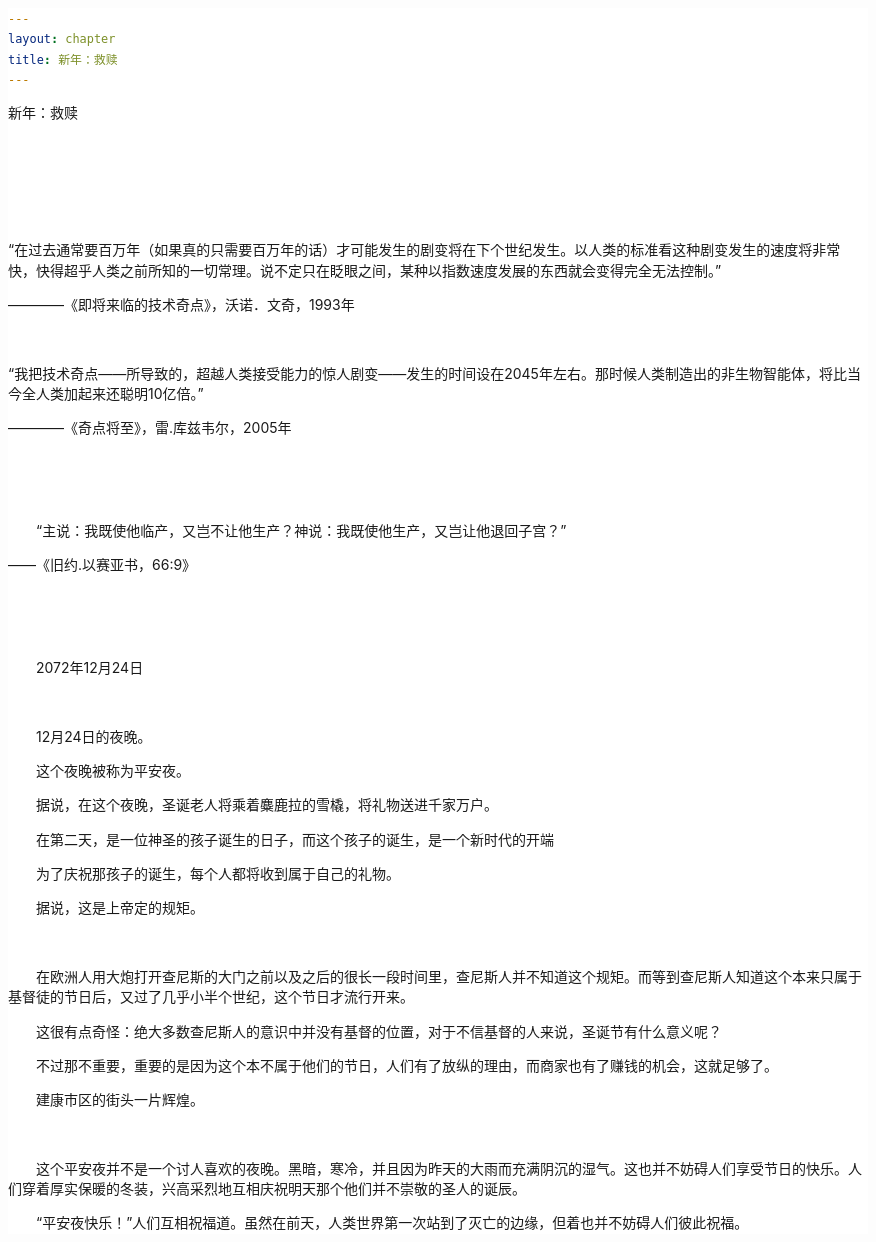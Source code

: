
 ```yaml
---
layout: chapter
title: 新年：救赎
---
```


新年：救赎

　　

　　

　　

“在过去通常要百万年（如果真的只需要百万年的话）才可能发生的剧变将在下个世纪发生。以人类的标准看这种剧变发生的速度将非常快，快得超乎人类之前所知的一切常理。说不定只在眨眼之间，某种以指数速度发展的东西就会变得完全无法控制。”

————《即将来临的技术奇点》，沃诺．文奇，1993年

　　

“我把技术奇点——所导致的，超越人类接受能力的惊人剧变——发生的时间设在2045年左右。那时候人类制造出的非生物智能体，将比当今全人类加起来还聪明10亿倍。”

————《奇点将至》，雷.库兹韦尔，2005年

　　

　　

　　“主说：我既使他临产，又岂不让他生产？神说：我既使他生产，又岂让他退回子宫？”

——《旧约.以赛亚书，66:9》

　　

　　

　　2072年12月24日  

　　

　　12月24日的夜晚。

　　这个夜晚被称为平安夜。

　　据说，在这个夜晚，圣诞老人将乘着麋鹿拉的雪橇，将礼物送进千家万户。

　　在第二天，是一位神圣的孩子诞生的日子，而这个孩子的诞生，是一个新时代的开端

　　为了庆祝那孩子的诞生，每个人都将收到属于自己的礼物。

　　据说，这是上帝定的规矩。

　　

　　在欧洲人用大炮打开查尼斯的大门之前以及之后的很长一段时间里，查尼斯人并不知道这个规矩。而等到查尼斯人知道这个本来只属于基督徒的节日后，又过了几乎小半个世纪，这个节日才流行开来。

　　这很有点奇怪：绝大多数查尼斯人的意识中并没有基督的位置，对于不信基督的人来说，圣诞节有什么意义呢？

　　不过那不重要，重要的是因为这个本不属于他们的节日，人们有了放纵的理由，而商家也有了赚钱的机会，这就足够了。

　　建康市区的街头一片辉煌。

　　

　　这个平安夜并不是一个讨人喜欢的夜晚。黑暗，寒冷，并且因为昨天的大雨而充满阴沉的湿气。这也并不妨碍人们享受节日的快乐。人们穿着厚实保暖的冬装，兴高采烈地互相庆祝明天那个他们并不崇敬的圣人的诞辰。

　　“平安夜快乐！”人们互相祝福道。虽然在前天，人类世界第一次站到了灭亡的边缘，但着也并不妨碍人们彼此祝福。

+++

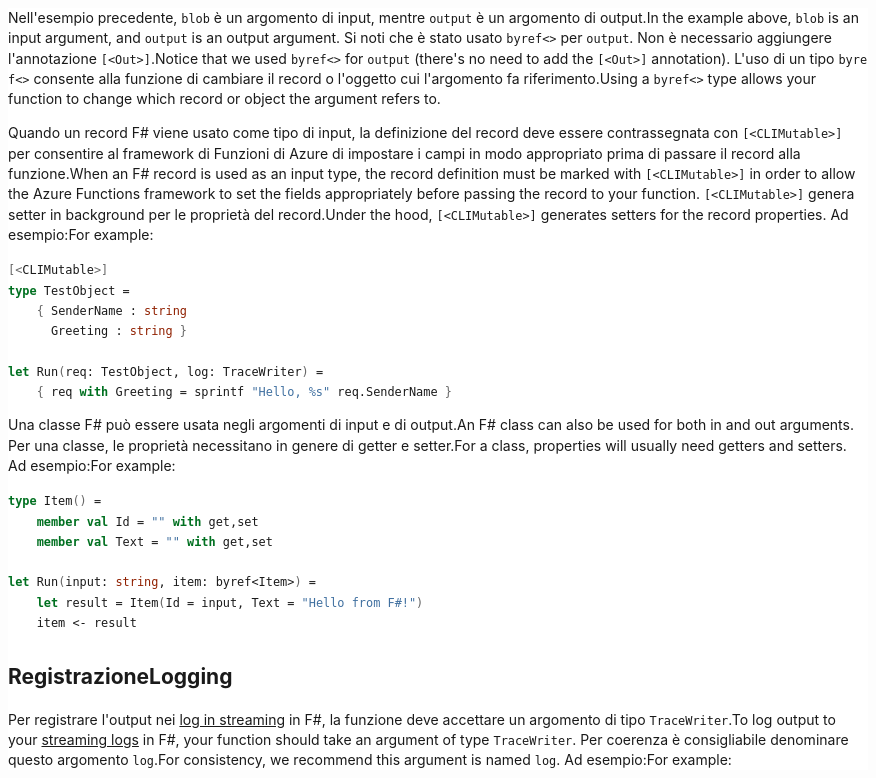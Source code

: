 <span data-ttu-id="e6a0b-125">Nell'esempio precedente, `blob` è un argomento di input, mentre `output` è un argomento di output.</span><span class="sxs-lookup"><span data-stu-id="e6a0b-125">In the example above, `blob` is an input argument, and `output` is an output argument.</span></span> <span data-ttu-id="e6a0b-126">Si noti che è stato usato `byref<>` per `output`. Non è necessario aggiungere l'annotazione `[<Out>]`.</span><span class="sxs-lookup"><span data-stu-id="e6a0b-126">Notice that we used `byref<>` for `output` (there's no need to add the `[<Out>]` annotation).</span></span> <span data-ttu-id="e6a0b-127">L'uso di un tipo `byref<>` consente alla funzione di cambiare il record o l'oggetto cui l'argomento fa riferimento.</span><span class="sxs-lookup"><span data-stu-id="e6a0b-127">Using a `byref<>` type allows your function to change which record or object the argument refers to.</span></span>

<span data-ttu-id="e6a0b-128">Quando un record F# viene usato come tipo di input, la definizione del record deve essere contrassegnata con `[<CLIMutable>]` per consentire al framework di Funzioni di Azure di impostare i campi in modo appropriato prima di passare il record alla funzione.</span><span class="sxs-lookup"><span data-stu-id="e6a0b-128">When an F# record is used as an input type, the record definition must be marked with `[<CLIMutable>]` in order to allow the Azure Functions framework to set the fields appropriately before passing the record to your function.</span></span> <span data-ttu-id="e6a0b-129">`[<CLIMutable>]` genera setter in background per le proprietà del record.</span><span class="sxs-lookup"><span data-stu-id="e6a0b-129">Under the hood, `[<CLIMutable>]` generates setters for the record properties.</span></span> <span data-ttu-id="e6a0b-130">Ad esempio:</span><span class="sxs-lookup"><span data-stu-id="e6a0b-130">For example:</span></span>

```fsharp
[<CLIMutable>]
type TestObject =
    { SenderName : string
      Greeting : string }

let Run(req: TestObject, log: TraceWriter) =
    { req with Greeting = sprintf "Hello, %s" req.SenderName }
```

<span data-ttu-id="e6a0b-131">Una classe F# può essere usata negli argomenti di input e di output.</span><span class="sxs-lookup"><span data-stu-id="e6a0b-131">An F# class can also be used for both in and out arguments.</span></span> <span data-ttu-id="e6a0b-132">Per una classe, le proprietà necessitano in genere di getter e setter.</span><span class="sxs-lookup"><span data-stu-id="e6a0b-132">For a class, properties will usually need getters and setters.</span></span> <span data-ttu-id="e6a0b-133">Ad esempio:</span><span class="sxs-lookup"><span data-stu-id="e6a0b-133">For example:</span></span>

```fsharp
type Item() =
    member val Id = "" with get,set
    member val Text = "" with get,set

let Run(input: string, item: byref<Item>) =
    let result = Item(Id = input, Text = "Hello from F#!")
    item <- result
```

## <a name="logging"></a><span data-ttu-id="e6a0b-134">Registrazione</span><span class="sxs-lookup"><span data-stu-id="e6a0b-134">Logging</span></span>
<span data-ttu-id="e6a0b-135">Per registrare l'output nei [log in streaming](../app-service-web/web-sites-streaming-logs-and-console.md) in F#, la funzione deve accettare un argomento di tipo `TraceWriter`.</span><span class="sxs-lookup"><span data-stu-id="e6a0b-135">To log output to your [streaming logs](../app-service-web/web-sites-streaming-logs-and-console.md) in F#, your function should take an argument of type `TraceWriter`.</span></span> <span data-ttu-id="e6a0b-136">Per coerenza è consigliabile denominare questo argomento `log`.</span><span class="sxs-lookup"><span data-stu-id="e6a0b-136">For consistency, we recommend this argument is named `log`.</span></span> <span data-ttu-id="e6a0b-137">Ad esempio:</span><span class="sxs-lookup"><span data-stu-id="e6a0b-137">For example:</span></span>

+++

Task objective → Within the data above, pick out all lines holding the word "result".

Response →
    let result = Item(Id = input, Text = "Hello from F#!")
    item <- result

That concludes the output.